第1話

文字数 2,161文字


「ちょっと、出かけてくる……」
 居間でテレビを観ている母さんの背中に、つっけんどんにそう告げたぼくはもう、玄関でスニーカーを履いたつま先で、地面を、とん、とん、と蹴っていた。
「どこに行くん?」
 居間から聞こえてくる、母さんの声。いつもと変わらない朴訥とした……。
 広島のデパートに――少し前までは、なんのためらいもなく、そうけなげに返していた。それが最近、口を利くのすら億劫になっている。
「なあ、ちょっと聞いてくれる……」
 高校三年になった、今年の春。ぼくは、気の置けない友人に、こう打ち明けていた。
「最近、オレ、母に対する口の利き方がぞんざいになっていけんのんよ」
 それを聞いた彼が、心得顔で言った。
「ああ、それは、あれだよ」
 え! あれって⁈ 身構えて、ぼくは、次の言葉を待つ。
「反抗期って、ヤツだよ」
「は、反抗期?」
 ぼくはきょとんし、口あんぐり。
「そう、反抗期。斜に構えるのを覚えたっていうこと。母親に対して、そういう態度取るのって、初めてか?」
 思えば、初めての経験だった。だから、素直にうなずいた。
「もちろん、初めてさ。自分の口から言うのもなんだが、近所のおばちゃんたちからは、やまださんちのアキトくんは母親想いのいいお子さんね、ともっぱら評判なんだ。だからオレ……少しとまどってる」
 その彼曰く、みんなより大分遅れて、ぼくの場合は斜に構えるのを覚えたらしい。しかも、高校三年の初冬を迎えたいまでも、あいかわらず、それはつづいている。

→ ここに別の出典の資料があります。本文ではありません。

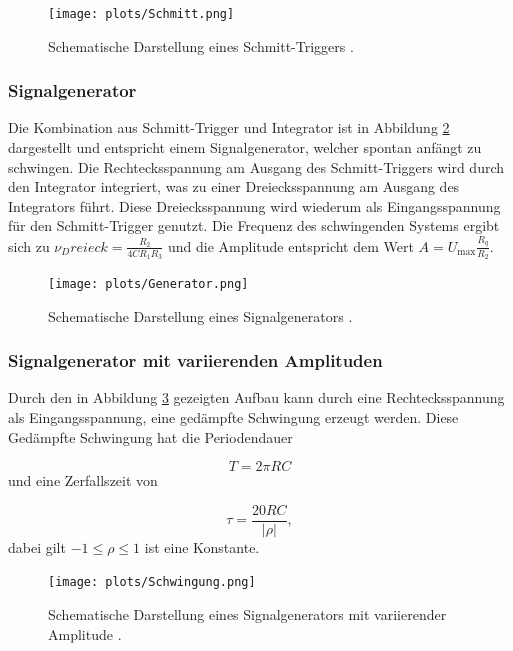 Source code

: \begin{figure}
    \centering
        \texttt{[image: plots/Schmitt.png]}
    \caption{Schematische Darstellung eines Schmitt-Triggers \cite{Anleitung}.}
    \label{fig:5}
\end{figure}

\subsubsection{Signalgenerator}
\label{sec:Signalgenerator}

Die Kombination aus Schmitt-Trigger und Integrator ist in Abbildung \ref{fig:6} dargestellt und entspricht einem Signalgenerator, welcher spontan anfängt zu schwingen.
Die Rechtecksspannung am Ausgang des Schmitt-Triggers wird durch den Integrator integriert, was zu einer Dreiecksspannung am Ausgang des Integrators führt.
Diese Dreiecksspannung wird wiederum als Eingangsspannung für den Schmitt-Trigger genutzt.
Die Frequenz des schwingenden Systems ergibt sich zu $\nu_Dreieck = \frac{R_2}{4 C R_1 R_3}$ und die Amplitude entspricht dem Wert $A = U_{\text{max}} \frac{R_q}{R_2}$.

\begin{figure}
    \centering
        \texttt{[image: plots/Generator.png]}
    \caption{Schematische Darstellung eines Signalgenerators \cite{Anleitung}.}
    \label{fig:6}
\end{figure}


\subsubsection{Signalgenerator mit variierenden Amplituden}
\label{sec:Signalgenerator_2}

Durch den in Abbildung \ref{fig:7} gezeigten Aufbau kann durch eine Rechtecksspannung als Eingangsspannung, eine gedämpfte Schwingung erzeugt werden.
Diese Gedämpfte Schwingung hat die Periodendauer 

\begin{equation}
    T = 2 \pi R C
\end{equation}
und eine Zerfallszeit von

\begin{equation}
    \tau = \frac{20 R C}{|\rho|},
\end{equation}
dabei gilt $-1 \leq \rho \leq 1$ ist eine Konstante.

\begin{figure}
    \centering
        \texttt{[image: plots/Schwingung.png]}
    \caption{Schematische Darstellung eines Signalgenerators mit variierender Amplitude \cite{Anleitung}.}
    \label{fig:7}
\end{figure} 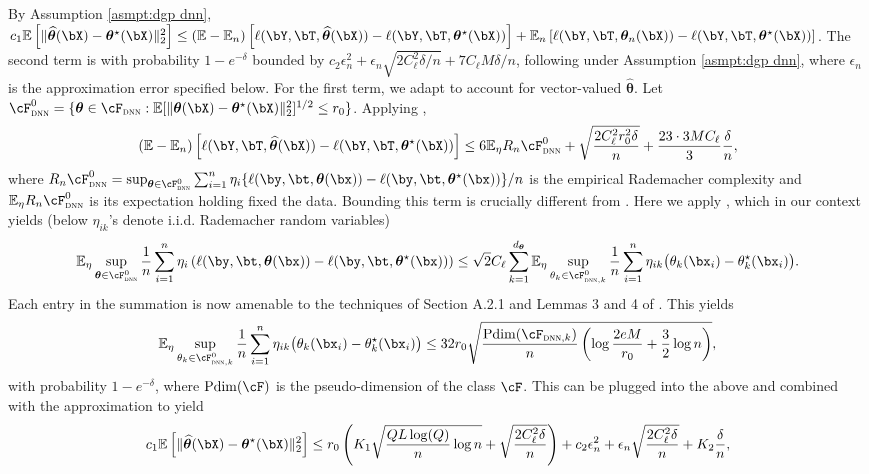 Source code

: \documentclass[12pt]{article}
\numberwithin{equation}{section}
\theoremstyle{definition}
\newcommand{\E}{\mathbb{E}}
\newcommand{\btheta}{\boldsymbol{\theta}}
\newcommand{\ttrue}{\theta^\star}
\newcommand{\bttrue}{\btheta^\star}
\newcommand{\bthat}{\bm{\widehat{\theta}}}
\newcommand{\dtheta}{d_{\btheta}}  %
\begin{document}
By Assumption \ref{asmpt:dgp dnn}, $ c_1 \E \left[ \|\bthat(\bX) - \bttrue (\bX) \|_2^2 \right]  \leq \left( \E - \E_n \right)\left[ \ell(\bY,\bT,\bthat(\bX)) - \ell(\bY,\bT,\bttrue(\bX)) \right] + \E_n \left[ \ell(\bY,\bT,\btheta_n(\bX)) - \ell(\bY,\bT,\bttrue(\bX)) \right]$. 
The second term is with probability $1-e^{-\delta}$ bounded by $c_2 \epsilon_n^2 + \epsilon_n \sqrt{ 2C_\ell^2 \delta  / n} + 7 C_\ell M \delta/n$, following \cite[Equation (A.2)]{Farrell-Liang-Misra2021_Ecma} under Assumption \ref{asmpt:dgp dnn}, where $\epsilon_n$ is the approximation error specified below. For the first term, we adapt \cite{Farrell-Liang-Misra2021_Ecma} to account for vector-valued $\bthat$. Let $\cF^0_{\textsc{dnn}} = \{ \btheta \in \cF_{\textsc{dnn}} : \E[ \|\btheta(\bX) - \bttrue (\bX) \|_2^2 ]^{1/2} \leq r_0\}$. Applying \cite{bartlett2005local},
\[
	\left( \E - \E_n \right)\left[ \ell(\bY,\bT,\bthat(\bX)) - \ell(\bY,\bT,\bttrue(\bX)) \right]
	\leq 6 \E_\eta R_n \cF^0_{\textsc{dnn}}  + \sqrt{\frac{2 C_\ell^2 r_0^2 \delta}{n}} + \frac{23 \cdot 3 M C_\ell}{3} \frac{\delta}{n},
\]
where 
$
    R_n \cF^0_{\textsc{dnn}}  = \sup_{\btheta \in  \cF^0_{\textsc{dnn}} }\sum_{i=1}^n \eta_i  \{ \ell(\by,\bt,\btheta(\bx)) - \ell(\by,\bt,\bttrue(\bx)) \} /n
$
is the empirical Rademacher complexity and $\E_\eta R_n \cF^0_{\textsc{dnn}}$ is its expectation holding fixed the data. Bounding this term is crucially different from \cite{Farrell-Liang-Misra2021_Ecma}. Here we apply \cite[Corollary 1]{Maurer2016VectorContraction}, which in our context yields (below $\eta_{ik}$'s denote i.i.d. Rademacher random variables)
\[
    \E_{\eta} \sup_{\btheta \in  \cF^0_{\textsc{dnn}} } \frac{1}{n}\sum_{i=1}^n \eta_i \left( \ell(\by,\bt,\btheta(\bx)) - \ell(\by,\bt,\bttrue(\bx)) \right) 
    \leq \sqrt{2}C_\ell \sum_{k=1}^{\dtheta} \E_{\eta} \sup_{\theta_k \in \cF^0_{\textsc{dnn},k}} \frac{1}{n} \sum_{i=1}^n \eta_{ik} \big(\theta_k(\bx_i) - \ttrue_k(\bx_i) \big).
\]
Each entry in the summation is now amenable to the techniques of Section A.2.1 and Lemmas 3 and 4 of \cite{Farrell-Liang-Misra2021_Ecma}. This yields
\[
    \E_{\eta} \sup_{\theta_k \in \cF^0_{\textsc{dnn},k}} \frac{1}{n} \sum_{i=1}^n \eta_{ik} \big(\theta_k(\bx_i) - \ttrue_k(\bx_i) \big) \leq 32 r_0 \sqrt{\frac{{\rm Pdim}(\cF_{\textsc{dnn},k})}{n} \left( \log \frac{2eM}{r_0} + \frac{3}{2} \log n \right) } ,   
\]
with probability $1 - e^{-\delta}$, where ${\rm Pdim}(\cF)$ is the pseudo-dimension of the class $\cF$. This can be plugged into the above and combined with the approximation to yield 
\[
	c_1 \E \left[ \|\bthat(\bX) - \bttrue (\bX) \|_2^2 \right]  \leq r_0  \left( K_1 \sqrt{ \frac{ Q L \log(Q) }{n}  \log n}  + \sqrt{\frac{2 C_\ell^2 \delta}{n}} \right) + c_2 \epsilon_n^2 + \epsilon_n \sqrt{\frac{2C_\ell^2 \delta }{n}} + K_2 \frac{ \delta}{n},
\]
\end{document}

 ぼくは斜に構えた、だから、反抗的な、尖った背中を、きょうも玄関のドアに向けていた。
 
 
 
 家を出たぼくは、ターミナル駅を目指して歩いている。広島のデパートに行くには、そこから、三四十分電車に乗らなければないからだ。
 初冬とはいいながら、空は暖かい色に晴れ上がっていた。
 ぼくが歩いてる舗道は、土曜日の昼下がりというのに人通りが少ない。その閑散とした舗道を、ぼくは独り、てくてくと歩いていく。
 やがて、眼差しのむこうに、かなり交通量の多い道路が見えてくる。この市街地の目抜き通りで、左右にさまざまな店が並んでいる。古めかしい喫茶店があるかと思えば、最近若者に人気のラーメン屋の真新しい看板が見える。ここは、市内でいちばん賑やかな場所だ。
 もっとも近ごろでは、終日、シャッターを下ろしている店が散見される。どうやら、この町にも一極集中の弊害が影を落としているらしい。いずれ、賑やかなこの通りも、ご多聞に洩れず、俗に言うシャッター通りと化すのだろうか――。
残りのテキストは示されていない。